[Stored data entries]
· · · · ·

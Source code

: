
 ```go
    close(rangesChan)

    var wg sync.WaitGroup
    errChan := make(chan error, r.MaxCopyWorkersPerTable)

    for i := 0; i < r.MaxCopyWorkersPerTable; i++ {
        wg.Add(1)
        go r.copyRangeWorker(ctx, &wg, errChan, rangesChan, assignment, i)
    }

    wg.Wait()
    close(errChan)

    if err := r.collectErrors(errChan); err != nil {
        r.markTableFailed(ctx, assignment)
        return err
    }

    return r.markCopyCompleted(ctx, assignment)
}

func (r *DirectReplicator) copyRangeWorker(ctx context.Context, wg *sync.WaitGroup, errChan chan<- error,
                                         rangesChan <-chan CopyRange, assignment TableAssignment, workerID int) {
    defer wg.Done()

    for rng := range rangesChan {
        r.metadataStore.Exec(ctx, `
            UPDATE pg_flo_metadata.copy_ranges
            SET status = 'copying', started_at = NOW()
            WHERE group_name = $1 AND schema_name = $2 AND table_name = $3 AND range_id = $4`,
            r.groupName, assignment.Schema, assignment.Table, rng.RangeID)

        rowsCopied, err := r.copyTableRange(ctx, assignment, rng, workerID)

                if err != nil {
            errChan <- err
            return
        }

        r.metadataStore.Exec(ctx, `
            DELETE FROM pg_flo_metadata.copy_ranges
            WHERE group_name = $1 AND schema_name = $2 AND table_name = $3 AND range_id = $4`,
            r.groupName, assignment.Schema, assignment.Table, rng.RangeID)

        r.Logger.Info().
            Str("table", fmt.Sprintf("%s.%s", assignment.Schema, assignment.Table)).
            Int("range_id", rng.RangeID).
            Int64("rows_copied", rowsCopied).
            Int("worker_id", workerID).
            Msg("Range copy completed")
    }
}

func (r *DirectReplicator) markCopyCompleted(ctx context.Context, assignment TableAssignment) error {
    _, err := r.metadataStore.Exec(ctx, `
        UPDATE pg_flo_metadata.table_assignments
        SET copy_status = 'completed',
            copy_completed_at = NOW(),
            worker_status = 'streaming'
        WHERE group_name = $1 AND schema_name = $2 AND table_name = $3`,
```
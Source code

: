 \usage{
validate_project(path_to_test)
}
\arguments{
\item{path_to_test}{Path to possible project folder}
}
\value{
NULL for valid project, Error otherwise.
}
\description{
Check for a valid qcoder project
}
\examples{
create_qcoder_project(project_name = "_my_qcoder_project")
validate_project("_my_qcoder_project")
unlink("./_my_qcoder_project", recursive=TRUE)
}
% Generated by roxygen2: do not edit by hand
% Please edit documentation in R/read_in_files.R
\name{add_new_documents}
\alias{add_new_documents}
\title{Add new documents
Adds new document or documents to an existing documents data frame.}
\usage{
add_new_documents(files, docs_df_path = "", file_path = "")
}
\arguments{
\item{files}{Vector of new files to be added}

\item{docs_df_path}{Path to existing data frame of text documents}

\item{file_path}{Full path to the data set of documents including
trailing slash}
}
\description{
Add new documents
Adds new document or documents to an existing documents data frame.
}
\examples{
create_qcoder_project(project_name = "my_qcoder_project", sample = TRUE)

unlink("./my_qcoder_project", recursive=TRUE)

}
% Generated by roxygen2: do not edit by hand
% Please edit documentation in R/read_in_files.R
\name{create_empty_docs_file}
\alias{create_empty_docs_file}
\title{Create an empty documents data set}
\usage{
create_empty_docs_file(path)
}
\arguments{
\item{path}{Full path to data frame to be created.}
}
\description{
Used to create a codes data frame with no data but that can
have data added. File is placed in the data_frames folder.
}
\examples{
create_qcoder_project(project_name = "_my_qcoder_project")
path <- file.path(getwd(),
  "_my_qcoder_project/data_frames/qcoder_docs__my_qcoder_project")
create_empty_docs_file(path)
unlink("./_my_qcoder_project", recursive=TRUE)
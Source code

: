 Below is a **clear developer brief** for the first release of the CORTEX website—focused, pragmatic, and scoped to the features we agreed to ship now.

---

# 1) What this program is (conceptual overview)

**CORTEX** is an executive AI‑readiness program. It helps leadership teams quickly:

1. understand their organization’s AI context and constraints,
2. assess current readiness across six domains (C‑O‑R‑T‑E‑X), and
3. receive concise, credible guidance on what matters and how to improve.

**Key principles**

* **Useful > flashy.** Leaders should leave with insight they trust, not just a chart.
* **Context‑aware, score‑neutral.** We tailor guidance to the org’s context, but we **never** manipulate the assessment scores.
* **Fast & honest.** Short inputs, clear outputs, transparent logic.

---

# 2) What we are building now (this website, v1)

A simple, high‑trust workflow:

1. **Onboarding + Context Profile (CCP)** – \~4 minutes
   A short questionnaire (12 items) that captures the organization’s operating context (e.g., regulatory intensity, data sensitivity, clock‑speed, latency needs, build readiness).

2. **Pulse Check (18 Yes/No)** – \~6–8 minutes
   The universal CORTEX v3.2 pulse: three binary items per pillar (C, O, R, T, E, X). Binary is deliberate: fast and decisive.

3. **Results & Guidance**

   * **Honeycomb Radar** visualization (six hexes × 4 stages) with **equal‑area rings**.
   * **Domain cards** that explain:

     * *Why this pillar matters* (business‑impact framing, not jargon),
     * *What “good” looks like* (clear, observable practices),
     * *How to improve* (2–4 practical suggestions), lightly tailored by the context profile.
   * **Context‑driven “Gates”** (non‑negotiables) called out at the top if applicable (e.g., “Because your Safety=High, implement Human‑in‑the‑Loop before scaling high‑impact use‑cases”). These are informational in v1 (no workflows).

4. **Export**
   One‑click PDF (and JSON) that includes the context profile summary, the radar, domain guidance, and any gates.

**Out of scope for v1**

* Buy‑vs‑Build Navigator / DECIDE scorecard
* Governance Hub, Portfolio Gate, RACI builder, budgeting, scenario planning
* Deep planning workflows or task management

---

· · · · ·

▶ [What needs to be done]: An exact reproduction of all the entries, complete to the last line, is needed.

▶ [Output of the task]:
Source code

:
 ```go
    close(rangesChan)

    var wg sync.WaitGroup
    errChan := make(chan error, r.MaxCopyWorkersPerTable)

    for i := 0; i < r.MaxCopyWorkersPerTable; i++ {
        wg.Add(1)
        go r.copyRangeWorker(ctx, &wg, errChan, rangesChan, assignment, i)
    }

    wg.Wait()
    close(errChan)

    if err := r.collectErrors(errChan); err != nil {
        r.markTableFailed(ctx, assignment)
        return err
    }

    return r.markCopyCompleted(ctx, assignment)
}

func (r *DirectReplicator) copyRangeWorker(ctx context.Context, wg *sync.WaitGroup, errChan chan<- error,
                                         rangesChan <-chan CopyRange, assignment TableAssignment, workerID int) {
    defer wg.Done()

    for rng := range rangesChan {
        r.metadataStore.Exec(ctx, `
            UPDATE pg_flo_metadata.copy_ranges
            SET status = 'copying', started_at = NOW()
            WHERE group_name = $1 AND schema_name = $2 AND table_name = $3 AND range_id = $4`,
            r.groupName, assignment.Schema, assignment.Table, rng.RangeID)

        rowsCopied, err := r.copyTableRange(ctx, assignment, rng, workerID)

                if err != nil {
            errChan <- err
            return
        }

        r.metadataStore.Exec(ctx, `
            DELETE FROM pg_flo_metadata.copy_ranges
            WHERE group_name = $1 AND schema_name = $2 AND table_name = $3 AND range_id = $4`,
            r.groupName, assignment.Schema, assignment.Table, rng.RangeID)

        r.Logger.Info().
            Str("table", fmt.Sprintf("%s.%s", assignment.Schema, assignment.Table)).
            Int("range_id", rng.RangeID).
            Int64("rows_copied", rowsCopied).
            Int("worker_id", workerID).
            Msg("Range copy completed")
    }
}

func (r *DirectReplicator) markCopyCompleted(ctx context.Context, assignment TableAssignment) error {
    _, err := r.metadataStore.Exec(ctx, `
        UPDATE pg_flo_metadata.table_assignments
        SET copy_status = 'completed',
            copy_completed_at = NOW(),
            worker_status = 'streaming'
        WHERE group_name = $1 AND schema_name = $2 AND table_name = $3`,
```
Source code

: \usage{
validate_project(path_to_test)
}
\arguments{
\item{path_to_test}{Path to possible project folder}
}
\value{
NULL for valid project, Error otherwise.
}
\description{
Check for a valid qcoder project
}
\examples{
create_qcoder_project(project_name = "_my_qcoder_project")
validate_project("_my_qcoder_project")
unlink("./_my_qcoder_project", recursive=TRUE)
}
% Generated by roxygen2: do not edit by hand
% Please edit documentation in R/read_in_files.R
\name{add_new_documents}
\alias{add_new_documents}
\title{Add new documents
Adds new document or documents to an existing documents data frame.}
\usage{
add_new_documents(files, docs_df_path = "", file_path = "")
}
\arguments{
\item{files}{Vector of new files to be added}

\item{docs_df_path}{Path to existing data frame of text documents}

\item{file_path}{Full path to the data set of documents including
trailing slash}
}
\description{
Add new documents
Adds new document or documents to an existing documents data frame.
}
\examples{
create_qcoder_project(project_name = "my_qcoder_project", sample = TRUE)

unlink("./my_qcoder_project", recursive=TRUE)

}
% Generated by roxygen2: do not edit by hand
% Please edit documentation in R/read_in_files.R
\name{create_empty_docs_file}
\alias{create_empty_docs_file}
\title{Create an empty documents data set}
\usage{
create_empty_docs_file(path)
}
\arguments{
\item{path}{Full path to data frame to be created.}
}
\description{
Used to create a codes data frame with no data but that can
have data added. File is placed in the data_frames folder.
}
\examples{
create_qcoder_project(project_name = "_my_qcoder_project")
path <- file.path(getwd(),
  "_my_qcoder_project/data_frames/qcoder_docs__my_qcoder_project")
create_empty_docs_file(path)
unlink("./_my_qcoder_project", recursive=TRUE)
Source code

: Below is a **clear developer brief** for the first release of the CORTEX website—focused, pragmatic, and scoped to the features we agreed to ship now.

---

# 1) What this program is (conceptual overview)

**CORTEX** is an executive AI‑readiness program. It helps leadership teams quickly:

1. understand their organization’s AI context and constraints,
2. assess current readiness across six domains (C‑O‑R‑T‑E‑X), and
3. receive concise, credible guidance on what matters and how to improve.

**Key principles**

* **Useful > flashy.** Leaders should leave with insight they trust, not just a chart.
* **Context‑aware, score‑neutral.** We tailor guidance to the org’s context, but we **never** manipulate the assessment scores.
* **Fast & honest.** Short inputs, clear outputs, transparent logic.

---

# 2) What we are building now (this website, v1)

A simple, high‑trust workflow:

1. **Onboarding + Context Profile (CCP)** – \~4 minutes
   A short questionnaire (12 items) that captures the organization’s operating context (e.g., regulatory intensity, data sensitivity, clock‑speed, latency needs, build readiness).

2. **Pulse Check (18 Yes/No)** – \~6–8 minutes
   The universal CORTEX v3.2 pulse: three binary items per pillar (C, O, R, T, E, X). Binary is deliberate: fast and decisive.

3. **Results & Guidance**

   * **Honeycomb Radar** visualization (six hexes × 4 stages) with **equal‑area rings**.
   * **Domain cards** that explain:

     * *Why this pillar matters* (business‑impact framing, not jargon),
     * *What “good” looks like* (clear, observable practices),
     * *How to improve* (2–4 practical suggestions), lightly tailored by the context profile.
   * **Context‑driven “Gates”** (non‑negotiables) called out at the top if applicable (e.g., “Because your Safety=High, implement Human‑in‑the‑Loop before scaling high‑impact use‑cases”). These are informational in v1 (no workflows).

4. **Export**
   One‑click PDF (and JSON) that includes the context profile summary, the radar, domain guidance, and any gates.

**Out of scope for v1**

* Buy‑vs‑Build Navigator / DECIDE scorecard
* Governance Hub, Portfolio Gate, RACI builder, budgeting, scenario planning
* Deep planning workflows or task management

---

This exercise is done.